## Exercise
From the entries that follow, copy each line in which "stringstream" appears.

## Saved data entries

"""

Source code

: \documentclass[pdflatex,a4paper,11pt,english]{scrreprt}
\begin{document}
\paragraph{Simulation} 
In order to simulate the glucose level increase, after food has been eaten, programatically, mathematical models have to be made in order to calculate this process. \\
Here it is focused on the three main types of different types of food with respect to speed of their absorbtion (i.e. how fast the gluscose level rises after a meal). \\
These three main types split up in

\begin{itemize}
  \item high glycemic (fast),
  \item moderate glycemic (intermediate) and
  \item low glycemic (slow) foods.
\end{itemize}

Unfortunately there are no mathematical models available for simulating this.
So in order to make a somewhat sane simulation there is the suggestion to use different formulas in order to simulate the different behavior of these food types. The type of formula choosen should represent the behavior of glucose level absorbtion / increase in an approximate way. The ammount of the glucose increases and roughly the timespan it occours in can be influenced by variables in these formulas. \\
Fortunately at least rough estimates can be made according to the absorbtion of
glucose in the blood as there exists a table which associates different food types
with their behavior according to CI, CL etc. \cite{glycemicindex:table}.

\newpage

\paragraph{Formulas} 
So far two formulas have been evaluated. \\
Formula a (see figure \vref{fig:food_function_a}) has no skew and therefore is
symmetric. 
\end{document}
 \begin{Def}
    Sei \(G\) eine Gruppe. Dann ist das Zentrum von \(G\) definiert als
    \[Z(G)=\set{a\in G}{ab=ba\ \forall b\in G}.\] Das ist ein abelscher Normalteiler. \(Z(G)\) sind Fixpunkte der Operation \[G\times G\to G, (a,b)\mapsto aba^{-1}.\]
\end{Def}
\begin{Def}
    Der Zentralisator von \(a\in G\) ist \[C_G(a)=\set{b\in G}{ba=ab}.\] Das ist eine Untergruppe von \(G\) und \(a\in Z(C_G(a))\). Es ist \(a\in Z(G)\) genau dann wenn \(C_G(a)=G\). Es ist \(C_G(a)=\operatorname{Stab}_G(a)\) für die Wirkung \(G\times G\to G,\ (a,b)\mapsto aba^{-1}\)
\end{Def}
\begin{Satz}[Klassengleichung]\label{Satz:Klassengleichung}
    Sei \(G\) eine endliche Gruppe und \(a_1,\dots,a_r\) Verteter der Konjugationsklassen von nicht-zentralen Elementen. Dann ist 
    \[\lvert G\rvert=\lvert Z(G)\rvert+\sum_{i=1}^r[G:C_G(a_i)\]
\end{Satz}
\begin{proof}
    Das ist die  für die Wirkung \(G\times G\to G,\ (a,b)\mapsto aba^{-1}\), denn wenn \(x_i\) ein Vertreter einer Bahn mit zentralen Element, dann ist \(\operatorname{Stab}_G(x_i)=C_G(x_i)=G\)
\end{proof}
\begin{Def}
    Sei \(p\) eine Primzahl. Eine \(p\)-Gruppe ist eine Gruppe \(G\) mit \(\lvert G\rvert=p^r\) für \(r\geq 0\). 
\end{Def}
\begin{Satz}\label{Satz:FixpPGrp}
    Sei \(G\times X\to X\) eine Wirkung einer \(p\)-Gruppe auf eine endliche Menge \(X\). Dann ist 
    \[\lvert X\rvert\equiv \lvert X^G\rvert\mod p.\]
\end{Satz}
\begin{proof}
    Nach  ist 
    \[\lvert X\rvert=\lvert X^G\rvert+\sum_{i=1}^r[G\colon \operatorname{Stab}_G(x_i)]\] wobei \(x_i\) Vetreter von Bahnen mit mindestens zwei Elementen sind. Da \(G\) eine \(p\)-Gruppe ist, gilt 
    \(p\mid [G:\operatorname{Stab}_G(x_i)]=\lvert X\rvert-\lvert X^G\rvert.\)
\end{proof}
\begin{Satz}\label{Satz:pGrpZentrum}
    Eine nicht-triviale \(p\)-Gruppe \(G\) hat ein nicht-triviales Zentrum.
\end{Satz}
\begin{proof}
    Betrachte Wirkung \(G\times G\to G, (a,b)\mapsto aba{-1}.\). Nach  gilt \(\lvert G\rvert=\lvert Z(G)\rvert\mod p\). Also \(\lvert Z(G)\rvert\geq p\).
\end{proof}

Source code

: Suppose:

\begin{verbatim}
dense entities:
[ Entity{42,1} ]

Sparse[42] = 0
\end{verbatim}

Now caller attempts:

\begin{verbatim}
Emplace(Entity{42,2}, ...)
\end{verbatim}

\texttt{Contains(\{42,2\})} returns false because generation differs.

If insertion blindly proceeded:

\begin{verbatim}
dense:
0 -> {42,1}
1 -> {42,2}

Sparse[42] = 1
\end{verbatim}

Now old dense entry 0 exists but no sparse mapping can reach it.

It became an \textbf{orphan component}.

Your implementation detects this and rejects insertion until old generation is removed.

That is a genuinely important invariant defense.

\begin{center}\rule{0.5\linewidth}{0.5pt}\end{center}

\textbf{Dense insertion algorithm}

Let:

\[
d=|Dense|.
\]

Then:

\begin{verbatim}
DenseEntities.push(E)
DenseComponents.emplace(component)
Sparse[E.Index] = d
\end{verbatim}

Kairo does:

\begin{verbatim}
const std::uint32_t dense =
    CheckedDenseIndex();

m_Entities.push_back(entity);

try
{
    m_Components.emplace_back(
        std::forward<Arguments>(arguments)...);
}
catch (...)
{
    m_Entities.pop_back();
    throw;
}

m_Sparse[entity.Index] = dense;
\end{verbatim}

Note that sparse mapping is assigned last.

"""
"""

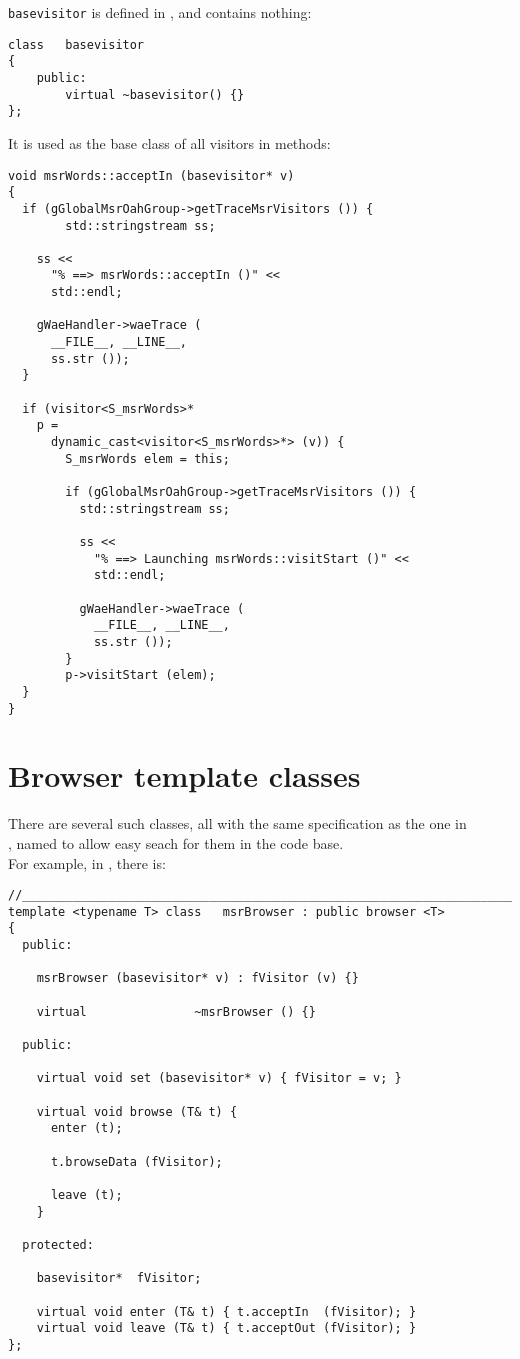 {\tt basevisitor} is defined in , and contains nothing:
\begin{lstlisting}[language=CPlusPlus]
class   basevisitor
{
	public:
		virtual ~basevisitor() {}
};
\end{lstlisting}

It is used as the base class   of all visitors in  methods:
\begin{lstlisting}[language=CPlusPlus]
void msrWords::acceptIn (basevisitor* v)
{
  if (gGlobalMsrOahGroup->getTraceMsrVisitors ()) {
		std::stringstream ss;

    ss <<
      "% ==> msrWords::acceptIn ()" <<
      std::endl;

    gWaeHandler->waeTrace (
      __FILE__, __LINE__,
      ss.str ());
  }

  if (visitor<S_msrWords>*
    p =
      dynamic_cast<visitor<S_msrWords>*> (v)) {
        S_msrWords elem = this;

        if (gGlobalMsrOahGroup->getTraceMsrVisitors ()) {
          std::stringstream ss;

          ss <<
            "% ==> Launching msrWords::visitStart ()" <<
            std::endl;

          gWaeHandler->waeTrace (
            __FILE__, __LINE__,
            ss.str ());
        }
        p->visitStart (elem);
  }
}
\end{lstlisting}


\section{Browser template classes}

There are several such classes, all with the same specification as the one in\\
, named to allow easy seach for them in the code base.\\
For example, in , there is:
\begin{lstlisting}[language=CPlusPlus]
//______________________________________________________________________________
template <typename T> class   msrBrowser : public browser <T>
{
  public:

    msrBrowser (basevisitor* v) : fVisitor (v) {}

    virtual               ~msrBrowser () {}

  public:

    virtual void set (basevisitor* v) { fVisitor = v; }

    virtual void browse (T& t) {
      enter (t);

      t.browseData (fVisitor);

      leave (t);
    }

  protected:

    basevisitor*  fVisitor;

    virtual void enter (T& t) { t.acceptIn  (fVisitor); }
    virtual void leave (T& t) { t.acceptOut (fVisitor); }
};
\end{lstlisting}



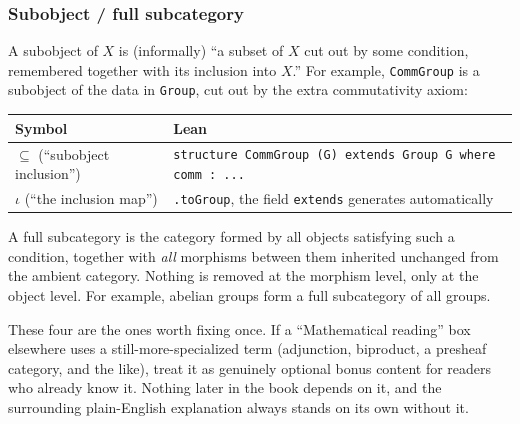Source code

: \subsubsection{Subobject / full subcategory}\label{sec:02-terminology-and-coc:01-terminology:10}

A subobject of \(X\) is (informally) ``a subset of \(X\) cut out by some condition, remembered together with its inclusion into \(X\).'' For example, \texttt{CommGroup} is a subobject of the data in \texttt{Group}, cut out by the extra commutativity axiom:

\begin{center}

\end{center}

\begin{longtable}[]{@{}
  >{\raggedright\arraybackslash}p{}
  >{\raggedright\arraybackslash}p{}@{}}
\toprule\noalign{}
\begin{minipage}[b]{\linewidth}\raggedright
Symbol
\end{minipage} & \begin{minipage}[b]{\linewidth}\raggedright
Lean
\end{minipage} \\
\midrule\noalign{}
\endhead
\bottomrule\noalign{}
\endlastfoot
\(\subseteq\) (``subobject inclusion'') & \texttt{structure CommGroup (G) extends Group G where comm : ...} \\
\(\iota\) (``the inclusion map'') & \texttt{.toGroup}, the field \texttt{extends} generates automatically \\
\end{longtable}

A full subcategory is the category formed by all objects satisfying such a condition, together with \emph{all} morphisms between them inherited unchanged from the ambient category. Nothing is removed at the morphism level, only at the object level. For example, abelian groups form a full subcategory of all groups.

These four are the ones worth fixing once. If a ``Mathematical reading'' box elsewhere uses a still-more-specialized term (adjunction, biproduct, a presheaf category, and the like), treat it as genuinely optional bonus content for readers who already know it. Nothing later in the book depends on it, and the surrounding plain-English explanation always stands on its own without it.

"""
"""

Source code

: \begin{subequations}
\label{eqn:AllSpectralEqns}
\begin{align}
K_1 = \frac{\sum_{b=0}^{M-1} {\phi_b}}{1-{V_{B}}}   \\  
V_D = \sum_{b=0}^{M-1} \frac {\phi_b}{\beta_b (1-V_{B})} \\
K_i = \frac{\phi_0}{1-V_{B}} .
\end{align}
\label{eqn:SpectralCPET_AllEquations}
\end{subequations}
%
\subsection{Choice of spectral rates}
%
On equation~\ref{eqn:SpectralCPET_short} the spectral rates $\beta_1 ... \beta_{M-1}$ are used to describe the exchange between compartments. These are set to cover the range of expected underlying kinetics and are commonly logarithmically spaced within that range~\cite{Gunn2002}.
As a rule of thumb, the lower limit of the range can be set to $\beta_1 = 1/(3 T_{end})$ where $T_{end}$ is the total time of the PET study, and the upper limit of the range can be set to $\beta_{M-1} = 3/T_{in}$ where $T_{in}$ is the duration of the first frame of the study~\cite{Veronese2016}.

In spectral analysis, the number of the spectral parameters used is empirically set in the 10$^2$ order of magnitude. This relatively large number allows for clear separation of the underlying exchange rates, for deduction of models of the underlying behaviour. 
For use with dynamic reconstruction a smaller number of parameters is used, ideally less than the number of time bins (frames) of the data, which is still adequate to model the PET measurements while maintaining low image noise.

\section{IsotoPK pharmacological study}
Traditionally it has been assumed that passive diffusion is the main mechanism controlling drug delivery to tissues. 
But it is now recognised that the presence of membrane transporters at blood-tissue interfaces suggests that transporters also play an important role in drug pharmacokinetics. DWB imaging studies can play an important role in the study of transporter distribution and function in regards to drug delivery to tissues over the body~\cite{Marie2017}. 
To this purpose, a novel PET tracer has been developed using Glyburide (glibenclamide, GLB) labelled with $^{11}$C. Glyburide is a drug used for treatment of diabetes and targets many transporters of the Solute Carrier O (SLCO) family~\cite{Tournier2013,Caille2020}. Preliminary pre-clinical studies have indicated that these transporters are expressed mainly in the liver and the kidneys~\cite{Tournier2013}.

"""

## Result of the exercise
		std::stringstream ss;
          std::stringstream ss;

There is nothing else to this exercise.